What is expected
Should pictures appear among the records, leave them out, and copy exactly only the lines from the first through the one with "to $j=m+1$, where", inclusive.

(Plain-text document sources)

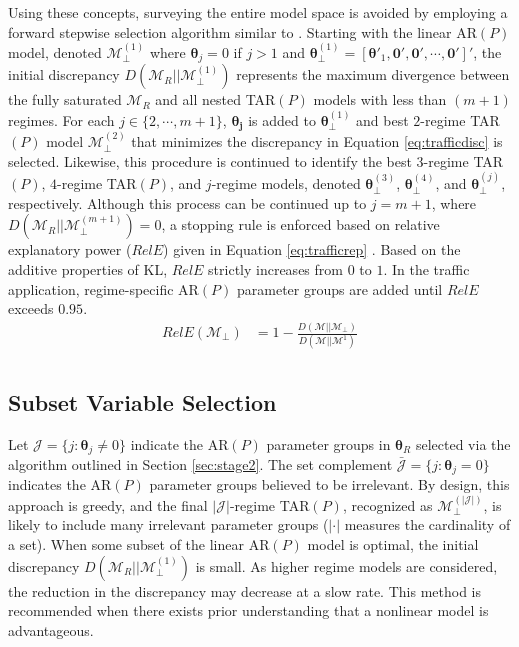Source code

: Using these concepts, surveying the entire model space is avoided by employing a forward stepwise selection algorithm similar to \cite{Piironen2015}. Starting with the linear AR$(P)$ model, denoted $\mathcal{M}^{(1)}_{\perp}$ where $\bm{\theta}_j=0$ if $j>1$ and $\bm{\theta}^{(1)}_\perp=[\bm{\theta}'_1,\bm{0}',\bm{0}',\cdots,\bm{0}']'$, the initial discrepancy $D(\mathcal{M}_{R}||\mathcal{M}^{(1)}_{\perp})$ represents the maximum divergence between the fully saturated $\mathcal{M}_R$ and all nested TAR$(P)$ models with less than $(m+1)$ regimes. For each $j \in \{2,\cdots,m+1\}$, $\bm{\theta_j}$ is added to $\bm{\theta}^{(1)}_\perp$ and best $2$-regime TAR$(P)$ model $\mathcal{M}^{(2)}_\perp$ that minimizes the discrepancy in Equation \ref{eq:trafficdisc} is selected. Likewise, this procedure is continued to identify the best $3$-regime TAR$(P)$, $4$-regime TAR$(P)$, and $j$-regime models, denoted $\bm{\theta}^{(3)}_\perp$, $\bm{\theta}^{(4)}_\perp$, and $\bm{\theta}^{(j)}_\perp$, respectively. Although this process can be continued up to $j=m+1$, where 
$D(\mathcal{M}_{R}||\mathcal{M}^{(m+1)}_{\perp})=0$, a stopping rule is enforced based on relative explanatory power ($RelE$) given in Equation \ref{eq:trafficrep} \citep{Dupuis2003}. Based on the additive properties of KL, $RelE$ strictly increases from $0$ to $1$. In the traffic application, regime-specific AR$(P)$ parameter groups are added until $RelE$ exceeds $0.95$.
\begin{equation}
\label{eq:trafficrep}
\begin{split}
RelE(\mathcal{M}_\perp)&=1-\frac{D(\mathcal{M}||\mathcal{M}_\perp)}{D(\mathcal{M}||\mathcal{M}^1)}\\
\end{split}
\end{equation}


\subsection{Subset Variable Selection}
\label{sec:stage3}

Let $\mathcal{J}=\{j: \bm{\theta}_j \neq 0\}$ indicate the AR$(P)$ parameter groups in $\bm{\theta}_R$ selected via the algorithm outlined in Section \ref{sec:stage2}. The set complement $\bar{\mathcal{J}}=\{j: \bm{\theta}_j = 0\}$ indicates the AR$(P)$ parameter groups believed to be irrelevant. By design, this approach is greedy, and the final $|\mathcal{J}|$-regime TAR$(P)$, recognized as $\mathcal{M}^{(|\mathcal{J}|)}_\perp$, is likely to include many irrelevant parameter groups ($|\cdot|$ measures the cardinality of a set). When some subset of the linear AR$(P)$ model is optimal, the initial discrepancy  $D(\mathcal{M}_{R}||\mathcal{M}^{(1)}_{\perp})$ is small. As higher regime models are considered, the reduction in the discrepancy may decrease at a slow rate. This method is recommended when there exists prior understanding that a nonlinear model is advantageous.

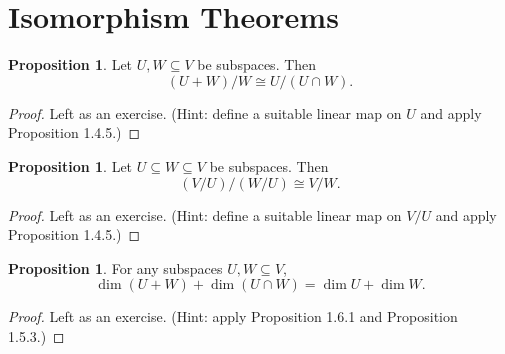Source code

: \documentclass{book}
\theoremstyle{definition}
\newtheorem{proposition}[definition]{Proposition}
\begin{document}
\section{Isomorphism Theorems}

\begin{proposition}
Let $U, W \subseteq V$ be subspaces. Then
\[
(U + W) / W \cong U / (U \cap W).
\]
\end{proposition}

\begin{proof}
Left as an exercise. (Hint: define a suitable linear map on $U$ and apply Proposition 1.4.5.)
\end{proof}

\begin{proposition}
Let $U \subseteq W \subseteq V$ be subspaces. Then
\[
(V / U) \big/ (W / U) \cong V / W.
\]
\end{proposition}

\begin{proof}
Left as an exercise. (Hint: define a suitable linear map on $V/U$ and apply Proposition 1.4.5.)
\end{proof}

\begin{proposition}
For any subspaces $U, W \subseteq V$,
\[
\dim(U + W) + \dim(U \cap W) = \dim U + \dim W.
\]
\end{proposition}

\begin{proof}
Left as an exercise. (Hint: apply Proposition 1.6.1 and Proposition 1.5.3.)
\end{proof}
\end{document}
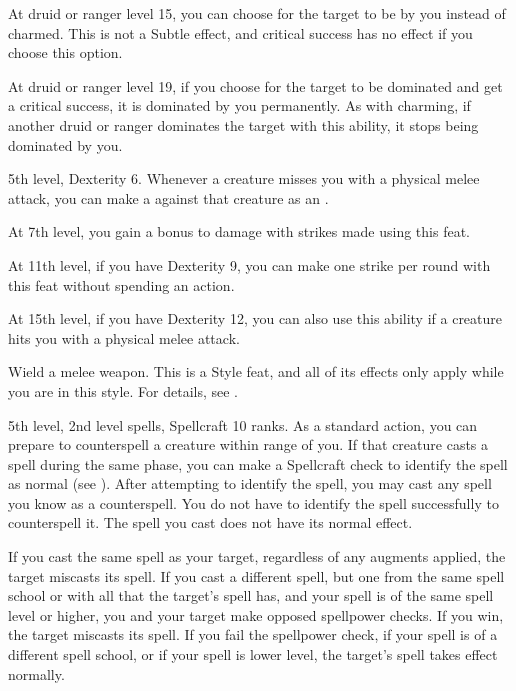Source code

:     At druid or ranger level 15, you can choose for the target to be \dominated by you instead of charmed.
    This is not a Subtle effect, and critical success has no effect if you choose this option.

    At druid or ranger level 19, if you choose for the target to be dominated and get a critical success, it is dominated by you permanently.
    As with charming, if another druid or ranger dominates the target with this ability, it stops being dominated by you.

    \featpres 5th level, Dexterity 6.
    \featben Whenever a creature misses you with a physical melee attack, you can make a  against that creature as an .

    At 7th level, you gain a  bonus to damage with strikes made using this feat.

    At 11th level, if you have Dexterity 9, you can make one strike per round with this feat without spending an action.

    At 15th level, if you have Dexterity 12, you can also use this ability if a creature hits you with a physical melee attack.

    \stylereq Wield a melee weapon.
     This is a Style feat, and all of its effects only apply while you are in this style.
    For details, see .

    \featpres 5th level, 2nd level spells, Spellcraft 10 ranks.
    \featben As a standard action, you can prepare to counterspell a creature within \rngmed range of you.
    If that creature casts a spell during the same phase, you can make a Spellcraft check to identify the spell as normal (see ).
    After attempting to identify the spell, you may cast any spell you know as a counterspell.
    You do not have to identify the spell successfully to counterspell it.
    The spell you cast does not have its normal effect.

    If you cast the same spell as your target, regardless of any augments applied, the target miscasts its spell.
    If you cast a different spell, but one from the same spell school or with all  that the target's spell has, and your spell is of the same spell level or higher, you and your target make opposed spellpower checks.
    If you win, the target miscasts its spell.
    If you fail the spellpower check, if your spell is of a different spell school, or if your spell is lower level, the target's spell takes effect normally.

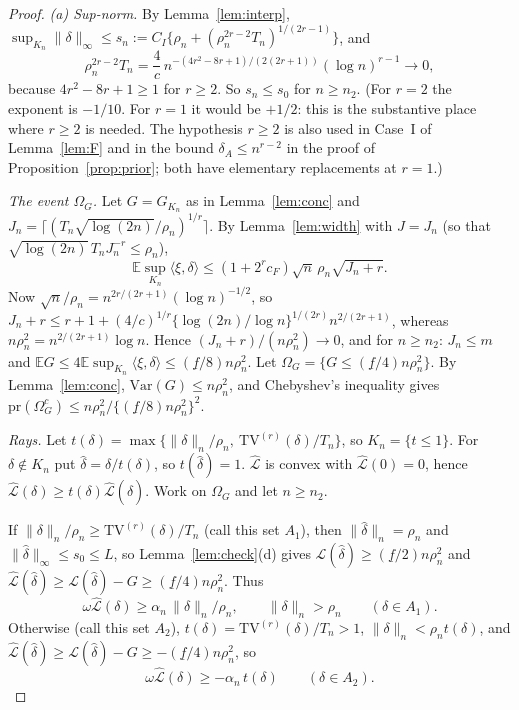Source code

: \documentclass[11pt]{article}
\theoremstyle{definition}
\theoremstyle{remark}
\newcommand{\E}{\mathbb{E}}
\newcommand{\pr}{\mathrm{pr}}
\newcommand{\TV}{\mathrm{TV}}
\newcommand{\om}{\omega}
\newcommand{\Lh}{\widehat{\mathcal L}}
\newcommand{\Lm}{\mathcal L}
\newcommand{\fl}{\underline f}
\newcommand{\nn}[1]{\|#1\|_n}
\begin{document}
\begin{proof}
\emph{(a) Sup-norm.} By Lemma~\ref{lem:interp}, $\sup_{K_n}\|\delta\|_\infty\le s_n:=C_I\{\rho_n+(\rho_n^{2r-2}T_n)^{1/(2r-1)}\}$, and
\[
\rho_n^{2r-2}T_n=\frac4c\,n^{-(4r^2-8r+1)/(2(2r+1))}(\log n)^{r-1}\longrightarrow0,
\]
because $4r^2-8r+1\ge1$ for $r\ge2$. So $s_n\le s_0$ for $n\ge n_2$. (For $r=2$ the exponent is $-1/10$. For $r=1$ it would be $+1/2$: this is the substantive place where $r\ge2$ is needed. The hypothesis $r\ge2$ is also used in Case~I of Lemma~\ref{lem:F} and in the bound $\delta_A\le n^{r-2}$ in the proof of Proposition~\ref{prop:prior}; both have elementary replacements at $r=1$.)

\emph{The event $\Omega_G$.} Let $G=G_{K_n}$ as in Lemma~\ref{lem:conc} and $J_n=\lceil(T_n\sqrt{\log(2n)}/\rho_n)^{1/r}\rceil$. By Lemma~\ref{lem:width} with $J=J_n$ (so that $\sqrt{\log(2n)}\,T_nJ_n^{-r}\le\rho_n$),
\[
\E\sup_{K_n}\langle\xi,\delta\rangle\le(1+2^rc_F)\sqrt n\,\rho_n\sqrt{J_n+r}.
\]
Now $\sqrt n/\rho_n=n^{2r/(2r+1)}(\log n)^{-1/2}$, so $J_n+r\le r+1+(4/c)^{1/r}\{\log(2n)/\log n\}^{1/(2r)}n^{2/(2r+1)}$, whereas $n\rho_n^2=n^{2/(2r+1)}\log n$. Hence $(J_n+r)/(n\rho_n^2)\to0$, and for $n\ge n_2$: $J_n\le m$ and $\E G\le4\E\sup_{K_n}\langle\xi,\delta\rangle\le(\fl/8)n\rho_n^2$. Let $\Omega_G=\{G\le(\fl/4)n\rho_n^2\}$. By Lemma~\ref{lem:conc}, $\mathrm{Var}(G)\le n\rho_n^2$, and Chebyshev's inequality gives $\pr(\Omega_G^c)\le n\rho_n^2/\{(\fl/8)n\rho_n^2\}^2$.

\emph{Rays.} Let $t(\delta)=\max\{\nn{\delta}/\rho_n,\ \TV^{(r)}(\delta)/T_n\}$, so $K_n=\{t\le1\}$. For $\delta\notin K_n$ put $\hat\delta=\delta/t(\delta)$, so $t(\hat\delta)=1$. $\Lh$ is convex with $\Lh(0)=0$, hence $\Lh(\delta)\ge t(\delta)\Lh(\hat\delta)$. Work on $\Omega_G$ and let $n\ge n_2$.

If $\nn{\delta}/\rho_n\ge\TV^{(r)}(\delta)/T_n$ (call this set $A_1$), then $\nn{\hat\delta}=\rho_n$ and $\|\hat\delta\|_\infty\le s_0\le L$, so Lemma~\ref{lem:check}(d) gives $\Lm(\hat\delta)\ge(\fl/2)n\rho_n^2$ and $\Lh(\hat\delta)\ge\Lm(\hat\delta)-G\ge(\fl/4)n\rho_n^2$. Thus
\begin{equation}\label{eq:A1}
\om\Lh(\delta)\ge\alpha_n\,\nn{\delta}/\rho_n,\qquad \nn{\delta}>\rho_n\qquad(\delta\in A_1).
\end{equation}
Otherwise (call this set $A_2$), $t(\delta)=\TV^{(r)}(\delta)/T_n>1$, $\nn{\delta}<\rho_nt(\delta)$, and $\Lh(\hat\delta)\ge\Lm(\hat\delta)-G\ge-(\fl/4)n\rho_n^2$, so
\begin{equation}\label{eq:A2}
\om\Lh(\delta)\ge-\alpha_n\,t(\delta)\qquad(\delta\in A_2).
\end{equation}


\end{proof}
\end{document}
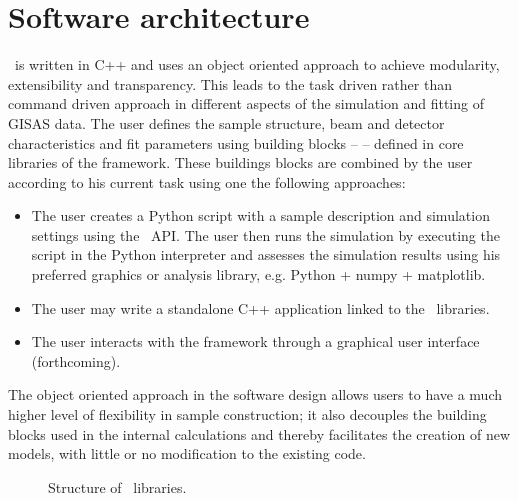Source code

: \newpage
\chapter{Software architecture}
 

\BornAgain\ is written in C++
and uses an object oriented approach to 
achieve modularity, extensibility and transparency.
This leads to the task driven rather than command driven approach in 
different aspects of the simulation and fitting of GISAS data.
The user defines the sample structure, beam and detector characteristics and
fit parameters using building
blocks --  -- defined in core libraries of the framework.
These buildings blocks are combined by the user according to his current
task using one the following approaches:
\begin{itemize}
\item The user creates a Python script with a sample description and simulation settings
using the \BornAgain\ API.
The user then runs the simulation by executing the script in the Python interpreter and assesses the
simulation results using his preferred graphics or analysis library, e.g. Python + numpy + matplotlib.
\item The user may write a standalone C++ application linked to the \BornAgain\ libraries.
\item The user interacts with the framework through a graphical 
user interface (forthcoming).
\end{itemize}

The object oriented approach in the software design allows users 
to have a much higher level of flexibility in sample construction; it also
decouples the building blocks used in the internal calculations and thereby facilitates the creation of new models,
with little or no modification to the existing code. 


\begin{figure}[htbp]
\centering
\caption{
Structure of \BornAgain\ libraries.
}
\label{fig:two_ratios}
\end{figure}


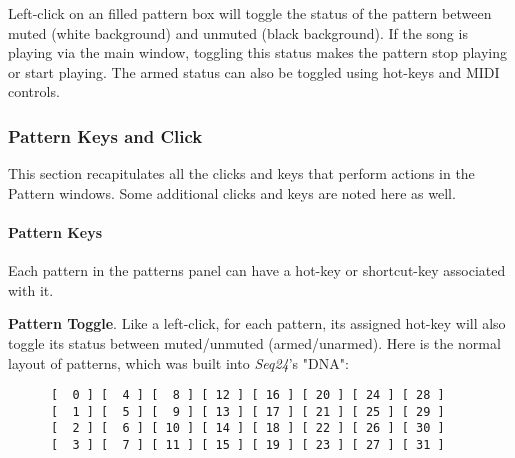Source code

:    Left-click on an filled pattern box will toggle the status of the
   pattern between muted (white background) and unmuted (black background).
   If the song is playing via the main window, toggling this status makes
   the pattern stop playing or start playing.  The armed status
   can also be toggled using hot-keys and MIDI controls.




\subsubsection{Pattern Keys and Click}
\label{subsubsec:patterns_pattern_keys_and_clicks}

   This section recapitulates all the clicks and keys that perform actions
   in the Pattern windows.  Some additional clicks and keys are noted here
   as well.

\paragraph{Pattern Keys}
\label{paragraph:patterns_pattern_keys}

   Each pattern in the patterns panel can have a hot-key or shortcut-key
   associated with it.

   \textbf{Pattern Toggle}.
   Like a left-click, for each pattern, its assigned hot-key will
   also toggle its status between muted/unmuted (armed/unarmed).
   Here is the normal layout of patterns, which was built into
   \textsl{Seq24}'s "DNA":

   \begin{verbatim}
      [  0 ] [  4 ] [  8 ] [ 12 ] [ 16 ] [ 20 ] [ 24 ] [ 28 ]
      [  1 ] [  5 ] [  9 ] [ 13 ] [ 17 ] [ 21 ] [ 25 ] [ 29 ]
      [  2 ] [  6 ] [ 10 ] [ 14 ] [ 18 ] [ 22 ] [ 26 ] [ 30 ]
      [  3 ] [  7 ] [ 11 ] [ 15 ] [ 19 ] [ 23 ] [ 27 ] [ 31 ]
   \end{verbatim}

Answer to the problem
Source code

: Using these concepts, surveying the entire model space is avoided by employing a forward stepwise selection algorithm similar to \cite{Piironen2015}. Starting with the linear AR$(P)$ model, denoted $\mathcal{M}^{(1)}_{\perp}$ where $\bm{\theta}_j=0$ if $j>1$ and $\bm{\theta}^{(1)}_\perp=[\bm{\theta}'_1,\bm{0}',\bm{0}',\cdots,\bm{0}']'$, the initial discrepancy $D(\mathcal{M}_{R}||\mathcal{M}^{(1)}_{\perp})$ represents the maximum divergence between the fully saturated $\mathcal{M}_R$ and all nested TAR$(P)$ models with less than $(m+1)$ regimes. For each $j \in \{2,\cdots,m+1\}$, $\bm{\theta_j}$ is added to $\bm{\theta}^{(1)}_\perp$ and best $2$-regime TAR$(P)$ model $\mathcal{M}^{(2)}_\perp$ that minimizes the discrepancy in Equation \ref{eq:trafficdisc} is selected. Likewise, this procedure is continued to identify the best $3$-regime TAR$(P)$, $4$-regime TAR$(P)$, and $j$-regime models, denoted $\bm{\theta}^{(3)}_\perp$, $\bm{\theta}^{(4)}_\perp$, and $\bm{\theta}^{(j)}_\perp$, respectively. Although this process can be continued up to $j=m+1$, where 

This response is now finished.